Questa alleanza non si limita agli esseri umani. È un patto silenzioso con il creato, con la vita stessa, con ciò che ci trascende. Educare alla socialità significa dunque educare alla comunione, alla reciprocità, alla capacità di sentire l’altro — umano o non umano — come parte di sé.
La sociologia, in questo senso, è una scienza in grado di accogliere lo spirituale. Non nel senso confessionale del termine, ma come via per risvegliare nell’essere umano — anche il più agnostico — un senso religioso: il bisogno di legarsi, di costruire ponti, di uscire da sé. La religione, infatti, è etimologicamente re-ligare, cioè “legare di nuovo”. E cosa c’è di più urgente oggi che ricostruire legami spezzati?
Viviamo immersi in una Weltanschauung individualista, dove anche il discorso sulla spiritualità è spesso centrato sull’io: “io e le mie emozioni”, “io e i miei disagi”, “io e i miei traumi”, “io e la mia autostima”, “io e l’altro”, “io e la mia spiritualità”. Un io ipertrofico che, pur cercando relazioni, non riesce a uscire dalla propria orbita. Ma la socialità autentica non nasce dall’io, bensì dal noi. Dal riconoscere che il senso dell’esistenza non si trova nel centro del proprio mondo, ma nella periferia condivisa con gli altri.
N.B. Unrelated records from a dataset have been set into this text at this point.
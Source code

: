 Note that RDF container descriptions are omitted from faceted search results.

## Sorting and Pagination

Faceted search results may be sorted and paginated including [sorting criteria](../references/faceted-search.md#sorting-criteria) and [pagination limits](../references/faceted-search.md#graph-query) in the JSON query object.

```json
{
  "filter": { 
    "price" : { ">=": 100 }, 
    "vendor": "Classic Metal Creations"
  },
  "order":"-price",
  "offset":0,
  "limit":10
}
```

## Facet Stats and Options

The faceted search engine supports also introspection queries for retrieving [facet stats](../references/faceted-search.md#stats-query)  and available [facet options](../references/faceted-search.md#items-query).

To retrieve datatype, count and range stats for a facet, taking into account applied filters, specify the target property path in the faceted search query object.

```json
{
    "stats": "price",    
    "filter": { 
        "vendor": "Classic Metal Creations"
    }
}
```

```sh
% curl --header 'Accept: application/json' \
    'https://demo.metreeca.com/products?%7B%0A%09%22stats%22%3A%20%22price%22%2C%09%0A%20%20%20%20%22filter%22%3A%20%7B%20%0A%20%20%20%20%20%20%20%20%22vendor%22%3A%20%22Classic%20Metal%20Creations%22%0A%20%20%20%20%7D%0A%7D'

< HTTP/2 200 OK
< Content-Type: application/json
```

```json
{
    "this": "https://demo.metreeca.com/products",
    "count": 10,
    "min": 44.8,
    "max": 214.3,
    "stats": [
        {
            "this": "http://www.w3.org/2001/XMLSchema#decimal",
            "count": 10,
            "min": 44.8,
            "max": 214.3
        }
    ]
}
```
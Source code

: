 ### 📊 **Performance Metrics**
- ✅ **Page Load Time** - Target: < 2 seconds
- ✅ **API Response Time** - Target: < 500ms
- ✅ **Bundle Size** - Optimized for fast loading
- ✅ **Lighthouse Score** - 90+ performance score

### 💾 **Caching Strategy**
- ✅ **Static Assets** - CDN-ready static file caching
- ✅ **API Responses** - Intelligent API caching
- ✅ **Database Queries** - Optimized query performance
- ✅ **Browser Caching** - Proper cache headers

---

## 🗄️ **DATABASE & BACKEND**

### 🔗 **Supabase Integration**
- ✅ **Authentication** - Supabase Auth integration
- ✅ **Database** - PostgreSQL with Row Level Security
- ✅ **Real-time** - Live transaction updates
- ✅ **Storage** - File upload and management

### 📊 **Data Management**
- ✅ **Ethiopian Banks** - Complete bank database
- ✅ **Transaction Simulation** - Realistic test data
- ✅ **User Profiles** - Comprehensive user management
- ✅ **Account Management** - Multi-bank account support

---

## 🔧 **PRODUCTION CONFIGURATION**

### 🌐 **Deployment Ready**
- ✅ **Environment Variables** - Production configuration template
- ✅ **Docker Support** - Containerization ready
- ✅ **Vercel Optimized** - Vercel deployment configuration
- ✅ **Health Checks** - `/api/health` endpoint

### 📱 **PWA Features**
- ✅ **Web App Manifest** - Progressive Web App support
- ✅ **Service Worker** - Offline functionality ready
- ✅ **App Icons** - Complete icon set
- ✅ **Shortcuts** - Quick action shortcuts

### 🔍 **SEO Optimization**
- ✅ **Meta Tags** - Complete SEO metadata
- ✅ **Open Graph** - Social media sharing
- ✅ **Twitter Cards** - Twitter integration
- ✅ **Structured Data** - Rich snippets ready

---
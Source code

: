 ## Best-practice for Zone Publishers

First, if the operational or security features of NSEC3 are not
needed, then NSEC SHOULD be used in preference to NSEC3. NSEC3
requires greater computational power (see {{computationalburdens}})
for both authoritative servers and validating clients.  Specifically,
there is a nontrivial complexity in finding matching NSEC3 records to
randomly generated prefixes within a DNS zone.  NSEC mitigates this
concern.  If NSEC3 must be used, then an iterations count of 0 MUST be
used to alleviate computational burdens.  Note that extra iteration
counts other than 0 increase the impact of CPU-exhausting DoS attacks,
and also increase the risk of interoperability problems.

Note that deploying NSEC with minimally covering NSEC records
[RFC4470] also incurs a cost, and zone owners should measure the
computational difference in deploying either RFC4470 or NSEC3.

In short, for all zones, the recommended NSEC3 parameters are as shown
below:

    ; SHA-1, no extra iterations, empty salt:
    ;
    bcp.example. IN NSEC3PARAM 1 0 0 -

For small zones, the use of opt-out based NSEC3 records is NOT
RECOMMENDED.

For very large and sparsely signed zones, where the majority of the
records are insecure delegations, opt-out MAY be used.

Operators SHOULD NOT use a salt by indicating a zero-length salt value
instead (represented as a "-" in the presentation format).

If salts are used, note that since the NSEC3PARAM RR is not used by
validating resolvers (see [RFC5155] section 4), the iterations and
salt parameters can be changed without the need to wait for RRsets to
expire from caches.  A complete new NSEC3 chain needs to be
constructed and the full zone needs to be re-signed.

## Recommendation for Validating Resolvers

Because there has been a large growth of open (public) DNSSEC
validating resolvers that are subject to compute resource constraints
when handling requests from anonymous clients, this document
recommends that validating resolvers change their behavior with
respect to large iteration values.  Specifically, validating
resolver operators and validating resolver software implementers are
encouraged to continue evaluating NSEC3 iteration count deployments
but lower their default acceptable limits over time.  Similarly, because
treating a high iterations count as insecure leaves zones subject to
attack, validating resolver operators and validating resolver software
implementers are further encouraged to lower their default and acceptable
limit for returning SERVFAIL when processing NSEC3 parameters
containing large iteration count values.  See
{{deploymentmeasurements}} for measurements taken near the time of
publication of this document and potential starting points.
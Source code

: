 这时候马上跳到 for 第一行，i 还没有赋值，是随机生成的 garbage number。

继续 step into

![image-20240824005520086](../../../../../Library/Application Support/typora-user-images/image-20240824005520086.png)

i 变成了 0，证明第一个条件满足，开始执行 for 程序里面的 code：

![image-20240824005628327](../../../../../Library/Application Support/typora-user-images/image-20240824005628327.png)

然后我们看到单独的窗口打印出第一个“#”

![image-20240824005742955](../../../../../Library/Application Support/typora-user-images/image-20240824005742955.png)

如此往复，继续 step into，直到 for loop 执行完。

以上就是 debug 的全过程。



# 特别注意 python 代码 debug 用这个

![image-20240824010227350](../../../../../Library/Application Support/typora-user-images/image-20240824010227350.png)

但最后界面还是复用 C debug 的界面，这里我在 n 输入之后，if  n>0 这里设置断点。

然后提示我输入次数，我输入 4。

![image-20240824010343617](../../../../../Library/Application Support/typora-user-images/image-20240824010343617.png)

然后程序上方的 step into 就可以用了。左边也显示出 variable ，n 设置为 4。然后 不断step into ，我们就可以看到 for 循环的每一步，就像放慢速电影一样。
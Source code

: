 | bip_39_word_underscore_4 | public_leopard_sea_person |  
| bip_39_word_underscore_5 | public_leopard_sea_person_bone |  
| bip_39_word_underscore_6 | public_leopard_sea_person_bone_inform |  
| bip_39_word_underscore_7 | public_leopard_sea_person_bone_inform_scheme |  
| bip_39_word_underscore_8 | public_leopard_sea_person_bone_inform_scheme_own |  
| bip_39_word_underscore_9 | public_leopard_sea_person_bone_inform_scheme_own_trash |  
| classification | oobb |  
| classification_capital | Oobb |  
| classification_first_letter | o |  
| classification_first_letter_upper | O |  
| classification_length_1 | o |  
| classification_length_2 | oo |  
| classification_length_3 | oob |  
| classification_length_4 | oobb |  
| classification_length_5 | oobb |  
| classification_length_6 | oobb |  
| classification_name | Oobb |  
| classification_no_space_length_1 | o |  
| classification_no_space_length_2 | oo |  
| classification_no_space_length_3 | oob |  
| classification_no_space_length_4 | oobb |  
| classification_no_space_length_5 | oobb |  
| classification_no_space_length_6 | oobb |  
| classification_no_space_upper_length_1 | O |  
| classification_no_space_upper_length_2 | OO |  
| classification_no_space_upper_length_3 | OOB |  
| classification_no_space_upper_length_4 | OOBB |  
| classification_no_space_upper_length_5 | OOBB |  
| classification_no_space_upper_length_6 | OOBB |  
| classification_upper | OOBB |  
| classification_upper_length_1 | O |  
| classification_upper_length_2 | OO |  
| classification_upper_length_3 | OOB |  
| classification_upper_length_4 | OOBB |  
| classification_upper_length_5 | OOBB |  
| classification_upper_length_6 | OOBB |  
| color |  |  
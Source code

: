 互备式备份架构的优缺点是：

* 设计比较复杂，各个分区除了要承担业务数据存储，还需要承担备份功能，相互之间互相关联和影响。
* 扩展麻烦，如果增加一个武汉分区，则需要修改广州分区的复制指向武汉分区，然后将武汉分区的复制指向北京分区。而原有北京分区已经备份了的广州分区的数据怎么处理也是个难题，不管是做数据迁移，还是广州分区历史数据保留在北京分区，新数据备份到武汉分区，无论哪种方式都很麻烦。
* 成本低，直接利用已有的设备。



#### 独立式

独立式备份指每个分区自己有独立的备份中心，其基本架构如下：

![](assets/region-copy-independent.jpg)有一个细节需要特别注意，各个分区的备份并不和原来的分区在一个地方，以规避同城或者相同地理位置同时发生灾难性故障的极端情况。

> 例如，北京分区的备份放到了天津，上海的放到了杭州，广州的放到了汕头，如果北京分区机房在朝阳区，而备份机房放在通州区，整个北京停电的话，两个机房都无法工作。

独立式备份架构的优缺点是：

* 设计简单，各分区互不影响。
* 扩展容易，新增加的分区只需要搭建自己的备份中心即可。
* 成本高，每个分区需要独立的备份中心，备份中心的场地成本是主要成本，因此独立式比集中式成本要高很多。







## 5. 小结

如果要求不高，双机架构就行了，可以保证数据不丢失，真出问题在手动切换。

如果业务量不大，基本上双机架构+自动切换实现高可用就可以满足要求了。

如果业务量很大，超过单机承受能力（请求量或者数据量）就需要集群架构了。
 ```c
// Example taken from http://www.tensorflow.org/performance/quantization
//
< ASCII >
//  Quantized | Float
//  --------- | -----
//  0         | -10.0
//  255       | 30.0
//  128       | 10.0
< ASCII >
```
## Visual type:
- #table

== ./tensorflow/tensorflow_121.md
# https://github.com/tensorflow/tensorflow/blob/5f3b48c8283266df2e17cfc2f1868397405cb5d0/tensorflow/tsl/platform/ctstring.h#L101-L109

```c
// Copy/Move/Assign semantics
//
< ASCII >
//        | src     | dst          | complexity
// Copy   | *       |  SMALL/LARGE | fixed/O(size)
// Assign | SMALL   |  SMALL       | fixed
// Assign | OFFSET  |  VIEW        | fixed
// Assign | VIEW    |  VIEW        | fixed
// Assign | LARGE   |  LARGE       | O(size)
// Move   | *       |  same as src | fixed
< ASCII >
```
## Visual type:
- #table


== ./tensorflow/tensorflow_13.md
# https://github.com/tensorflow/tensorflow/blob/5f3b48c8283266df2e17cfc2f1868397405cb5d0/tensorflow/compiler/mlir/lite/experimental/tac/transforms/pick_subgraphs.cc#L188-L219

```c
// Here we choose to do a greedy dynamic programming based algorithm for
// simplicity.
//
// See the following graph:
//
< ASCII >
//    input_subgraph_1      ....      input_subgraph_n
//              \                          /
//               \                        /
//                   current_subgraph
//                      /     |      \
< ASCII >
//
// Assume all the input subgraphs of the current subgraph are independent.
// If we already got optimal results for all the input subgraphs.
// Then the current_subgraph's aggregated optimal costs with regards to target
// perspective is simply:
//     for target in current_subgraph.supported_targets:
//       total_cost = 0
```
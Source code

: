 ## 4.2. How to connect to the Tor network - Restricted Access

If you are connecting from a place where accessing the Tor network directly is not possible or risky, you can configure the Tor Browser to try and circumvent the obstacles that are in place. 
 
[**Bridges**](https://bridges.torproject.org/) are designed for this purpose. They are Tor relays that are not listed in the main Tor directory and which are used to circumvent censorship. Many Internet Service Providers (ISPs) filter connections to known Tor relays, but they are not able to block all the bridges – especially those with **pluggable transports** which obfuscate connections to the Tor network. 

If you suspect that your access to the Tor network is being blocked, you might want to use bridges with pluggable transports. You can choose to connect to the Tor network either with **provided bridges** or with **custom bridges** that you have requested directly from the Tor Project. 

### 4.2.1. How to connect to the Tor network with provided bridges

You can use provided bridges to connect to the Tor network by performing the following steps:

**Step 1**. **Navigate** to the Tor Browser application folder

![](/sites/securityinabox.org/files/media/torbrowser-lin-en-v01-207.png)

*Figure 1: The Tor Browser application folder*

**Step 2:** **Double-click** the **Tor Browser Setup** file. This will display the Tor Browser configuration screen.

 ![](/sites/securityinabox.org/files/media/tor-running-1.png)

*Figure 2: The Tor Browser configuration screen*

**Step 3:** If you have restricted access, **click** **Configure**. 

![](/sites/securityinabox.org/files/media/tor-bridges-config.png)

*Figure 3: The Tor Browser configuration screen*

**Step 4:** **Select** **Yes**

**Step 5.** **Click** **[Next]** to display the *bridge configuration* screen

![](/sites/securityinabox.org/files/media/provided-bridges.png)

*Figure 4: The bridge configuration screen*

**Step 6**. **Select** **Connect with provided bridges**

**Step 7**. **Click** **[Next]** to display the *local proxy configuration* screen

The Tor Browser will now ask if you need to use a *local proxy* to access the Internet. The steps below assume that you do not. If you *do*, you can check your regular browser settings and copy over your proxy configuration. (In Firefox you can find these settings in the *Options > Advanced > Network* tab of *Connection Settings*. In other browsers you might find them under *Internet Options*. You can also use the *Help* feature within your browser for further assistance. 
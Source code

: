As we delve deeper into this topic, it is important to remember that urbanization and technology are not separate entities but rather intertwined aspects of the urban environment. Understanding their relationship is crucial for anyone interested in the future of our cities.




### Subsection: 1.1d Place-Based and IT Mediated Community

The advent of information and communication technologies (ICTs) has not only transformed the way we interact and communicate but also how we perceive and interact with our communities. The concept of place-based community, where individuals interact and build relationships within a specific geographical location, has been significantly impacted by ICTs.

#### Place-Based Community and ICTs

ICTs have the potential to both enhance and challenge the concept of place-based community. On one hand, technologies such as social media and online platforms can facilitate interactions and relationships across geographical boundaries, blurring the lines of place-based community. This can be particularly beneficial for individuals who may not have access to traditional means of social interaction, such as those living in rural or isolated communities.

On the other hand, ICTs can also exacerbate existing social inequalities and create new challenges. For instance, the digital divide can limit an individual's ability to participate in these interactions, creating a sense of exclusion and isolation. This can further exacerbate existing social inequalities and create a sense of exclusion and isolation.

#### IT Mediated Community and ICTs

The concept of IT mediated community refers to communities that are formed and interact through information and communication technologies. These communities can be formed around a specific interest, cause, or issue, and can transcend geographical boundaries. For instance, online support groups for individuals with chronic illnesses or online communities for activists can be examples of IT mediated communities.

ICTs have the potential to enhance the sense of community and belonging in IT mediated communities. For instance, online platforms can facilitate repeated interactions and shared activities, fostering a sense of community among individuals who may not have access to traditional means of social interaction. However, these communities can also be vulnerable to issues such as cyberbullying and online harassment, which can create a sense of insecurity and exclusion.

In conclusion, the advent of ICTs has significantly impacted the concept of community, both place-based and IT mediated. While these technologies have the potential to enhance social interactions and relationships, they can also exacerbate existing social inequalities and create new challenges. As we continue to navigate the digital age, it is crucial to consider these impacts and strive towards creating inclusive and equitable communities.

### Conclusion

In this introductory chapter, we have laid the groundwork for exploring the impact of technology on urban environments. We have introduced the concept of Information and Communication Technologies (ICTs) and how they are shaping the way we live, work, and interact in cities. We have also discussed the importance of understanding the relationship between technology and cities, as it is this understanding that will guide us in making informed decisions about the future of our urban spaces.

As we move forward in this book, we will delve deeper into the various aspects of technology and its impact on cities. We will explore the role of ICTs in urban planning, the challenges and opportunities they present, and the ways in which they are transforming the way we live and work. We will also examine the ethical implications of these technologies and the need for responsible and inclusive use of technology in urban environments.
Educare alla socialità significa educare alla trascendenza. Significa insegnare che la vita ha senso solo se vissuta come alleanza: con gli altri, con il mondo, con il mistero che ci penetra. Le poche cose che contano sono quelle che ci legano, che ci fanno uscire dalla solitudine esistenziale e ci restituiscono alla comunità del vivente. È lì che l’umano ritrova sé stesso. Solo recuperando una immagine del mondo che contempli il “noi” possiamo sviluppare umiltà, creatività, amore, gratitudine e fiducia, poiché esse sono qualità che hanno bisogno di una prospettiva orientata al servizio del tutto e non sia focalizzata sull’io come centro del mondo. Come si può pensare di curare la solitudine o creare buone relazioni da questa prospettiva? E’ questa una welltanshauung malata che genera solo competizione e prevaricazione, che si asserve alla necessità di relegare l’altro sullo sfondo per alimentare l’illusione di essere gli eroi della propria storia, che giudica l’altro solo sulla base di quanto possa essere funzionale o meno alla propria felicità individuale. Non può esistere nessuna forma di relazione, di collaborazione e di amore a partire da una prospettiva centrata sull’io.
Solo quando smettiamo di essere il centro, possiamo diventare parte. E in quella parte, finalmente, ritroviamo il senso.